Eric Leach spent just under 30 minutes reading the unanimous ruling which was agreed upon by all of the five judges.
Leach said that having armed himself with a high-calibre weapon, Pistorius must have foreseen that whoever was behind the door might die, especially given his firearms training. Of course he should. He killed Reeva because he was angry and because he felt he could.

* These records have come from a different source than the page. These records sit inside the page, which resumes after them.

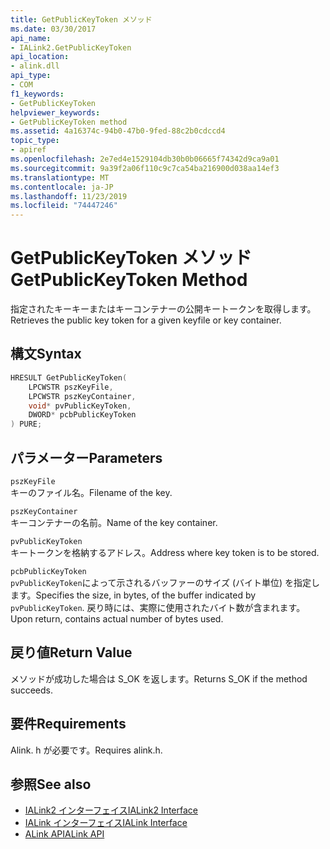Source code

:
 ```yaml
---
title: GetPublicKeyToken メソッド
ms.date: 03/30/2017
api_name:
- IALink2.GetPublicKeyToken
api_location:
- alink.dll
api_type:
- COM
f1_keywords:
- GetPublicKeyToken
helpviewer_keywords:
- GetPublicKeyToken method
ms.assetid: 4a16374c-94b0-47b0-9fed-88c2b0cdccd4
topic_type:
- apiref
ms.openlocfilehash: 2e7ed4e1529104db30b0b06665f74342d9ca9a01
ms.sourcegitcommit: 9a39f2a06f110c9c7ca54ba216900d038aa14ef3
ms.translationtype: MT
ms.contentlocale: ja-JP
ms.lasthandoff: 11/23/2019
ms.locfileid: "74447246"
---
```

# <a name="getpublickeytoken-method"></a><span data-ttu-id="615bb-102">GetPublicKeyToken メソッド</span><span class="sxs-lookup"><span data-stu-id="615bb-102">GetPublicKeyToken Method</span></span>
<span data-ttu-id="615bb-103">指定されたキーキーまたはキーコンテナーの公開キートークンを取得します。</span><span class="sxs-lookup"><span data-stu-id="615bb-103">Retrieves the public key token for a given keyfile or key container.</span></span>  
  
## <a name="syntax"></a><span data-ttu-id="615bb-104">構文</span><span class="sxs-lookup"><span data-stu-id="615bb-104">Syntax</span></span>  
  
```cpp  
HRESULT GetPublicKeyToken(  
    LPCWSTR pszKeyFile,  
    LPCWSTR pszKeyContainer,  
    void* pvPublicKeyToken,  
    DWORD* pcbPublicKeyToken  
) PURE;  
```  
  
## <a name="parameters"></a><span data-ttu-id="615bb-105">パラメーター</span><span class="sxs-lookup"><span data-stu-id="615bb-105">Parameters</span></span>  
 `pszKeyFile`  
 <span data-ttu-id="615bb-106">キーのファイル名。</span><span class="sxs-lookup"><span data-stu-id="615bb-106">Filename of the key.</span></span>  
  
 `pszKeyContainer`  
 <span data-ttu-id="615bb-107">キーコンテナーの名前。</span><span class="sxs-lookup"><span data-stu-id="615bb-107">Name of the key container.</span></span>  
  
 `pvPublicKeyToken`  
 <span data-ttu-id="615bb-108">キートークンを格納するアドレス。</span><span class="sxs-lookup"><span data-stu-id="615bb-108">Address where key token is to be stored.</span></span>  
  
 `pcbPublicKeyToken`  
 <span data-ttu-id="615bb-109">`pvPublicKeyToken`によって示されるバッファーのサイズ (バイト単位) を指定します。</span><span class="sxs-lookup"><span data-stu-id="615bb-109">Specifies the size, in bytes, of the buffer indicated by `pvPublicKeyToken`.</span></span> <span data-ttu-id="615bb-110">戻り時には、実際に使用されたバイト数が含まれます。</span><span class="sxs-lookup"><span data-stu-id="615bb-110">Upon return, contains actual number of bytes used.</span></span>  
  
## <a name="return-value"></a><span data-ttu-id="615bb-111">戻り値</span><span class="sxs-lookup"><span data-stu-id="615bb-111">Return Value</span></span>  
 <span data-ttu-id="615bb-112">メソッドが成功した場合は S_OK を返します。</span><span class="sxs-lookup"><span data-stu-id="615bb-112">Returns S_OK if the method succeeds.</span></span>  
  
## <a name="requirements"></a><span data-ttu-id="615bb-113">要件</span><span class="sxs-lookup"><span data-stu-id="615bb-113">Requirements</span></span>  
 <span data-ttu-id="615bb-114">Alink. h が必要です。</span><span class="sxs-lookup"><span data-stu-id="615bb-114">Requires alink.h.</span></span>  
  
## <a name="see-also"></a><span data-ttu-id="615bb-115">参照</span><span class="sxs-lookup"><span data-stu-id="615bb-115">See also</span></span>

- [<span data-ttu-id="615bb-116">IALink2 インターフェイス</span><span class="sxs-lookup"><span data-stu-id="615bb-116">IALink2 Interface</span></span>](ialink2-interface.md)
- [<span data-ttu-id="615bb-117">IALink インターフェイス</span><span class="sxs-lookup"><span data-stu-id="615bb-117">IALink Interface</span></span>](ialink-interface.md)
- [<span data-ttu-id="615bb-118">ALink API</span><span class="sxs-lookup"><span data-stu-id="615bb-118">ALink API</span></span>](index.md)
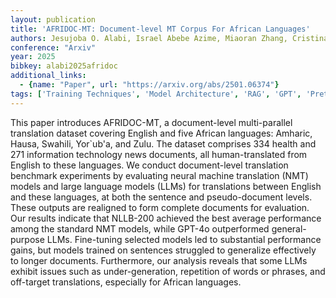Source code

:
 ```yaml
---
layout: publication
title: 'AFRIDOC-MT: Document-level MT Corpus For African Languages'
authors: Jesujoba O. Alabi, Israel Abebe Azime, Miaoran Zhang, Cristina España-bonet, Rachel Bawden, Dawei Zhu, David Ifeoluwa Adelani, Clement Oyeleke Odoje, Idris Akinade, Iffat Maab, Davis David, Shamsuddeen Hassan Muhammad, Neo Putini, David O. Ademuyiwa, Andrew Caines, Dietrich Klakow
conference: "Arxiv"
year: 2025
bibkey: alabi2025afridoc
additional_links:
  - {name: "Paper", url: "https://arxiv.org/abs/2501.06374"}
tags: ['Training Techniques', 'Model Architecture', 'RAG', 'GPT', 'Pretraining Methods', 'Fine-Tuning', 'Applications']
---
```

This paper introduces AFRIDOC-MT, a document-level multi-parallel translation
dataset covering English and five African languages: Amharic, Hausa, Swahili,
Yor\`ub\'a, and Zulu. The dataset comprises 334 health and 271 information
technology news documents, all human-translated from English to these
languages. We conduct document-level translation benchmark experiments by
evaluating neural machine translation (NMT) models and large language models
(LLMs) for translations between English and these languages, at both the
sentence and pseudo-document levels. These outputs are realigned to form
complete documents for evaluation. Our results indicate that NLLB-200 achieved
the best average performance among the standard NMT models, while GPT-4o
outperformed general-purpose LLMs. Fine-tuning selected models led to
substantial performance gains, but models trained on sentences struggled to
generalize effectively to longer documents. Furthermore, our analysis reveals
that some LLMs exhibit issues such as under-generation, repetition of words or
phrases, and off-target translations, especially for African languages.
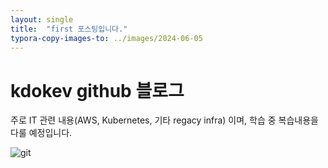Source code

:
 ```yaml
---
layout: single
title:  "first 포스팅입니다."
typora-copy-images-to: ../images/2024-06-05
---
```


# kdokev github 블로그 

주로 IT 관련 내용(AWS, Kubernetes, 기타 regacy infra) 이며, 학습 중 복습내용을 다룰 예정입니다. 

![git](https://github.com/kdokev/kdokev.github.io/assets/71358664/e6c95f4c-efd1-4ade-bf25-6104f9db3c56)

The Supreme Court ruling comes as a relief to many people who thought Oscar had evaded justice and literally ‘got away with murder’. Pistorius had given unconvincing testimony at his trial with him being referred to as a ‘poor witness’. Many, including me, watched the trial at times with disbelief as Oscar’s defence team trotted out one questionable expert after another – it really was nearly laughable – but it wasn’t, because a young woman was brutally murdered on valentines day by the very person who should of protected her.
Anyone, and there were thousands, who sat through the court case was left in no doubt that Oscar was an angry young man who always got what he wanted and was prone to violent outbursts – usually, but not always vocally. It seems he was a ticking time-bomb waiting to go off. Unfortunately, Reeva Steenkamp took the full impact of his explosion.
So, how did he manage to get off with it first time around? Well, like most, if not all justice systems around the world – money and the ability to afford the best lawyers seem to have played its part. Had Oscar been a black poor kid and Reeva been the same – this wouldn’t of even been a footnote in history and Oscar would be serving a life sentence in some unforsaken prison – where he would be unknown and forgotten about by all but a few close relatives.
The UK court has a system of juries which has its positives when faced with straight forward cases – however, can fall down when things are complicated and be swayed by good witnesses or defendants. No system is, or can be, the perfect system.
I hope that the Steenkamps can now feel some sense that justice, from their home country, has finally came down on their side.